Jury reform has been on the Canadian political and legal community’s agenda since February, when a jury in Battleford, Sask., acquitted a farmer named Gerald Stanley of killing Colten Boushie, a 22-year-old Cree man.  At the beginning of the trial, at least five persons who appeared to be Indigenous were rejected as potential jurors through the use of peremptory challenges. The result was an all-White jury.

The Trudeau government has responded to the Stanley case by proposing in Bill C-75 to abolish those challenges. Many defence lawyers fiercely oppose Bill C-75.  They argue that eliminating their ability to use peremptory challenges to reject older White jurors will make juries even less diverse. Some also argue that jury reform would not be necessary if prospective jurors faced questions about anti-Indigenous racism and their ability to be impartial. (These types of questions were raised during the Peter Khill case this year. Khill, like Stanley, was acquitted of killing an Indigenous man, in his case Jon Styres from Six Nations near Hamilton, Ont.)

The complexity of Canadian juries is an obstacle to reform. As with so many issues confronting Indigenous people, there is a confusing mix of federal and provincial jurisdiction. In simple terms, the provinces are responsible for getting prospective jurors to court and paying them. The federal Criminal Code establishes the procedure for determining which 12 people will be on a jury. This divided jurisdiction virtually ensures that one level of government will not be firmly on board with comprehensive jury selection reform.

Judges also play a central role, but they have often been cautious and even defensive when it comes to challenges to their juries.  One of the shortcomings of Bill C-75 is that it does not attempt to influence provincial and judicial roles in jury selection.
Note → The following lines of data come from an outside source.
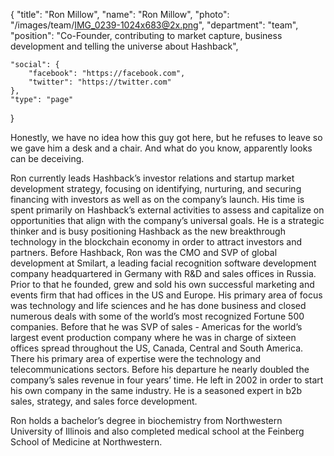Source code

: {
	"title": "Ron Millow",
	"name": "Ron Millow",
	"photo": "/images/team/IMG_0239-1024x683@2x.png",
	"department": "team",
	"position": "Co-Founder, contributing to market capture, business development and telling the universe about Hashback",

	"social": {
		"facebook": "https://facebook.com",
		"twitter": "https://twitter.com"
	},
	"type": "page"
}

Honestly, we have no idea how this guy got here, but he refuses to leave so we gave him a desk and a chair. And what do you know, apparently looks can be deceiving.

Ron currently leads Hashback’s investor relations and startup market development strategy, focusing on identifying, nurturing, and securing financing with investors as well as on the company’s launch. His time is spent primarily on Hashback’s external activities to assess and capitalize on opportunities that align with the company’s universal goals. He is a strategic thinker and is busy positioning Hashback as the new breakthrough technology in the blockchain economy in order to attract investors and partners. Before Hashback, Ron was the CMO and SVP of global development at Smilart, a leading facial recognition software development company headquartered in Germany with R&D and sales offices in Russia. Prior to that he founded, grew and sold his own successful marketing and events firm that had offices in the US and Europe. His primary area of focus was technology and life sciences and he has done business and closed numerous deals with some of the world’s most recognized Fortune 500 companies. Before that he was SVP of sales - Americas for the world’s largest event production company where he was in charge of sixteen offices spread throughout the US, Canada, Central and South America. There his primary area of expertise were the technology and telecommunications sectors. Before his departure he nearly doubled the company’s sales revenue in four years’ time. He left in 2002 in order to start his own company in the same industry. He is a seasoned expert in b2b sales, strategy, and sales force development.

Ron holds a bachelor’s degree in biochemistry from Northwestern University of Illinois and also completed medical school at the Feinberg School of Medicine at Northwestern.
Ottawa’s proposed legislation is hardly a sufficient response to deep Indigenous distrust of a justice system that consistently fails Indigenous people as accused or as crime victims. But even making the small improvement of abolishing peremptory challenges and their invitation to discrimination will be difficult and contentious. At the same time, the results may be quite limited.  Significant underrepresentation of Indigenous people on Canadian juries will likely remain an intractable and uncomfortable reality.

Justice Minister Jody Wilson-Raybould holds a press conference in the foyer of the House of Commons on Parliament Hill in Ottawa on March 29, 2018. THE CANADIAN PRESS/Sean Kilpatrick

Juries and the provincial role

The provinces have a key role in determining the ultimate makeup of juries. Ontario and Saskatchewan, for example, have two very different systems.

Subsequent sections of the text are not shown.